My military service quickly taught me that there was an inextricable link between the weapon I carried on my shoulder and the suffering to which I bore daily witness. I was trained to use guns against others before I was old enough to be considered a man.
In Lebanese culture, “manhood” was an issue teenage boys were taught to think about. What did it mean to be a man, to be respected as a man? A gun was an instant pathway to respect – or as I more accurately understand now, fear masquerading as respect.
America’s obsessive relationship with firearms is familiar to me; I know the intoxicating sense of power that a gun bestows, particularly to a young man. But in the aftermath of the terrible violence I witnessed and with the passage of time, I know that guns are dangerous and illusory shortcuts to strength and maturity and no guarantee of personal safety.
After another horrific mass shooting – this time at Oregon’s Umpqua Community College – our intractable gun control debate has begun once again, with those who are categorically opposed to rational controls on gun ownership already insisting that a mass shooting is no reason to contemplate new laws. What is it about America and firearms? What makes us different from every other developed country that we tolerate such disproportionate levels of gun violence?
I see the debate about guns through the lens of that teenager surrounded by weapons and by bloodshed and terror created with guns. I can also see it as a hunter and amateur marksman – as someone who spent years perfecting the Zen-like art of hitting the head of a pin with a tiny projectile.
Guns are a high. For someone just entering adulthood and grappling with the attendant challenges, emotions and sense of powerlessness, easy access to firearms is easy access to the ultimate drug: the feeling of omnipotence.

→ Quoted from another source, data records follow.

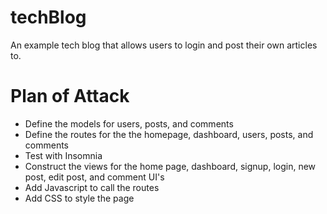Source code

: # techBlog

An example tech blog that allows users to login and post their own articles to.

# Plan of Attack

- Define the models for users, posts, and comments
- Define the routes for the the homepage, dashboard, users, posts, and comments
- Test with Insomnia
- Construct the views for the home page, dashboard, signup, login, new post, edit post, and comment UI's
- Add Javascript to call the routes
- Add CSS to style the page
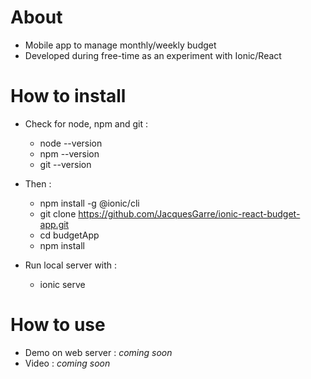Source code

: 
# About
 - Mobile app to manage monthly/weekly budget
 - Developed during free-time as an experiment with Ionic/React

# How to install
 - Check for node, npm and git :
	 - node --version
	 - npm --version
	 - git --version

 - Then : 
	 - npm install -g @ionic/cli
	 - git clone https://github.com/JacquesGarre/ionic-react-budget-app.git
	 - cd budgetApp
	 - npm install

 - Run local server with : 
	 - ionic serve


# How to use

 - Demo on web server : *coming soon*
 - Video : *coming soon*

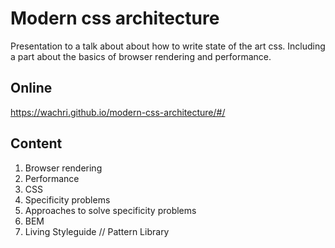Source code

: # Modern css architecture
Presentation to a talk about about how to write state of the art css.
Including a part about the basics of browser rendering and performance.

## Online
https://wachri.github.io/modern-css-architecture/#/

## Content
 1. Browser rendering
 1. Performance
 1. CSS
 1. Specificity problems
 1. Approaches to solve specificity problems
 1. BEM
 1. Living Styleguide // Pattern Library
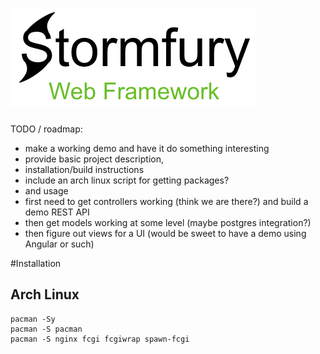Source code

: # <img src="html/stormfury-logo.png">

TODO / roadmap: 

- make a working demo and have it do something interesting
- provide basic project description,
- installation/build instructions 
- include an arch linux script for getting packages?
- and usage
- first need to get controllers working (think we are there?) and build a demo REST API
- then get models working at some level (maybe postgres integration?)
- then figure out views for a UI (would be sweet to have a demo using Angular or such)

#Installation

## Arch Linux

    pacman -Sy
    pacman -S pacman
    pacman -S nginx fcgi fcgiwrap spawn-fcgi
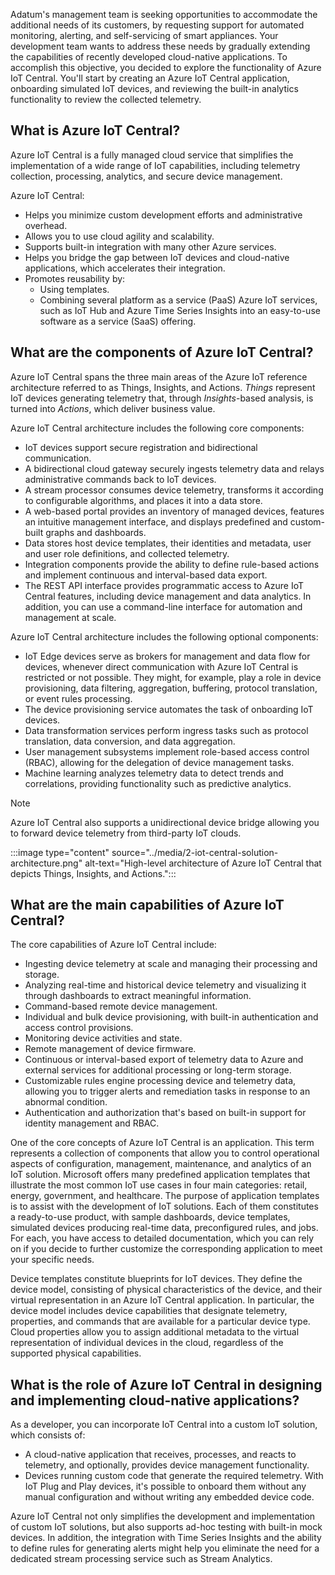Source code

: Adatum's management team is seeking opportunities to accommodate the additional needs of its customers, by requesting support for automated monitoring, alerting, and self-servicing of smart appliances. Your development team wants to address these needs by gradually extending the capabilities of recently developed cloud-native applications. To accomplish this objective, you decided to explore the functionality of Azure IoT Central. You'll start by creating an Azure IoT Central application, onboarding simulated IoT devices, and reviewing the built-in analytics functionality to review the collected telemetry.

## What is Azure IoT Central?

Azure IoT Central is a fully managed cloud service that simplifies the implementation of a wide range of IoT capabilities, including telemetry collection, processing, analytics, and secure device management.

Azure IoT Central:

- Helps you minimize custom development efforts and administrative overhead.
- Allows you to use cloud agility and scalability.
- Supports built-in integration with many other Azure services.
- Helps you bridge the gap between IoT devices and cloud-native applications, which accelerates their integration.
- Promotes reusability by:
  - Using templates.
  - Combining several platform as a service (PaaS) Azure IoT services, such as IoT Hub and Azure Time Series Insights into an easy-to-use software as a service (SaaS) offering.

## What are the components of Azure IoT Central?

Azure IoT Central spans the three main areas of the Azure IoT reference architecture referred to as Things, Insights, and Actions. *Things* represent IoT devices generating telemetry that, through *Insights*-based analysis, is turned into *Actions*, which deliver business value.

Azure IoT Central architecture includes the following core components:

  - IoT devices support secure registration and bidirectional communication.
  - A bidirectional cloud gateway securely ingests telemetry data and relays administrative commands back to IoT devices.
  - A stream processor consumes device telemetry, transforms it according to configurable algorithms, and places it into a data store.
  - A web-based portal provides an inventory of managed devices, features an intuitive management interface, and displays predefined and custom-built graphs and dashboards.
  - Data stores host device templates, their identities and metadata, user and user role definitions, and collected telemetry.
  - Integration components provide the ability to define rule-based actions and implement continuous and interval-based data export.
  - The REST API interface provides programmatic access to Azure IoT Central features, including device management and data analytics. In addition, you can use a command-line interface for automation and management at scale.

Azure IoT Central architecture includes the following optional components:

  - IoT Edge devices serve as brokers for management and data flow for devices, whenever direct communication with Azure IoT Central is restricted or not possible. They might, for example, play a role in device provisioning, data filtering, aggregation, buffering, protocol translation, or event rules processing.
  - The device provisioning service automates the task of onboarding IoT devices.
  - Data transformation services perform ingress tasks such as protocol translation, data conversion, and data aggregation.
  - User management subsystems implement role-based access control (RBAC), allowing for the delegation of device management tasks.
  - Machine learning analyzes telemetry data to detect trends and correlations, providing functionality such as predictive analytics.

> [!NOTE]
> Azure IoT Central also supports a unidirectional device bridge allowing you to forward device telemetry from third-party IoT clouds.

:::image type="content" source="../media/2-iot-central-solution-architecture.png" alt-text="High-level architecture of Azure IoT Central that depicts Things, Insights, and Actions.":::

## What are the main capabilities of Azure IoT Central?

The core capabilities of Azure IoT Central include:

- Ingesting device telemetry at scale and managing their processing and storage.
- Analyzing real-time and historical device telemetry and visualizing it through dashboards to extract meaningful information.
- Command-based remote device management.
- Individual and bulk device provisioning, with built-in authentication and access control provisions.
- Monitoring device activities and state.
- Remote management of device firmware.
- Continuous or interval-based export of telemetry data to Azure and external services for additional processing or long-term storage.
- Customizable rules engine processing device and telemetry data, allowing you to trigger alerts and remediation tasks in response to an abnormal condition.
- Authentication and authorization that's based on built-in support for identity management and RBAC.

One of the core concepts of Azure IoT Central is an application. This term represents a collection of components that allow you to control operational aspects of configuration, management, maintenance, and analytics of an IoT solution. Microsoft offers many predefined application templates that illustrate the most common IoT use cases in four main categories: retail, energy, government, and healthcare. The purpose of application templates is to assist with the development of IoT solutions. Each of them constitutes a ready-to-use product, with sample dashboards, device templates, simulated devices producing real-time data, preconfigured rules, and jobs. For each, you have access to detailed documentation, which you can rely on if you decide to further customize the corresponding application to meet your specific needs.

Device templates constitute blueprints for IoT devices. They define the device model, consisting of physical characteristics of the device, and their virtual representation in an Azure IoT Central application. In particular, the device model includes device capabilities that designate telemetry, properties, and commands that are available for a particular device type. Cloud properties allow you to assign additional metadata to the virtual representation of individual devices in the cloud, regardless of the supported physical capabilities.

## What is the role of Azure IoT Central in designing and implementing cloud-native applications?

As a developer, you can incorporate IoT Central into a custom IoT solution, which consists of:

- A cloud-native application that receives, processes, and reacts to telemetry, and optionally, provides device management functionality.
- Devices running custom code that generate the required telemetry. With IoT Plug and Play devices, it's possible to onboard them without any manual configuration and without writing any embedded device code.

Azure IoT Central not only simplifies the development and implementation of custom IoT solutions, but also supports ad-hoc testing with built-in mock devices. In addition, the integration with Time Series Insights and the ability to define rules for generating alerts might help you eliminate the need for a dedicated stream processing service such as Stream Analytics.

In America, that access means that the consequences of contentious interactions between people can more readily turn deadly. According to a report by theCenter for American Progress, “The easy access youths have to guns across the country creates the opportunity for otherwise nonfatal confrontations between young people to become fatal.”
Allowing unfettered access to deadly weapons leads to the carnage we’re seeing in our schools, our churches, our movie theaters, our shopping malls, and our streets. The frustration expressed by President Obama in his statement about the Oregon shooting is shared by millions of people, like me, who cannot fathom how we permit these travesties to continue.
Those of us who advocate for stronger gun control measures must understand that we are dealing not just with an obsession, but an addiction. And addictions are notoriously hard to break. Meanwhile, the death toll keeps rising.

Response: 
Peter Daou expresses continuously throughout the article that he is an experienced marksman. He writes about his childhood in Lebanon. He was exposed to not only firearms but the violence that inevitable follows. The author is explaining to the reader that he is experienced and understands the consequences.  Daou is obviously for gun control. He is able to express his opinions afresh because of the recent shooting in Oregon. The influence of IS is also manipulating people all over the world to use guns and take part in violence. This topic is continuously revisited with increasing gun violence in the United States. 
Peter Daou come from a country that guns were also readily available and I come from a country that doesn't even allow police to carry anything more than a taser. I think that the United States needs to look at gun control again. Because guns are so readily available, it will be difficult to find an effective way of controlling weaponry. This is the only way to stop more shootings from occurring.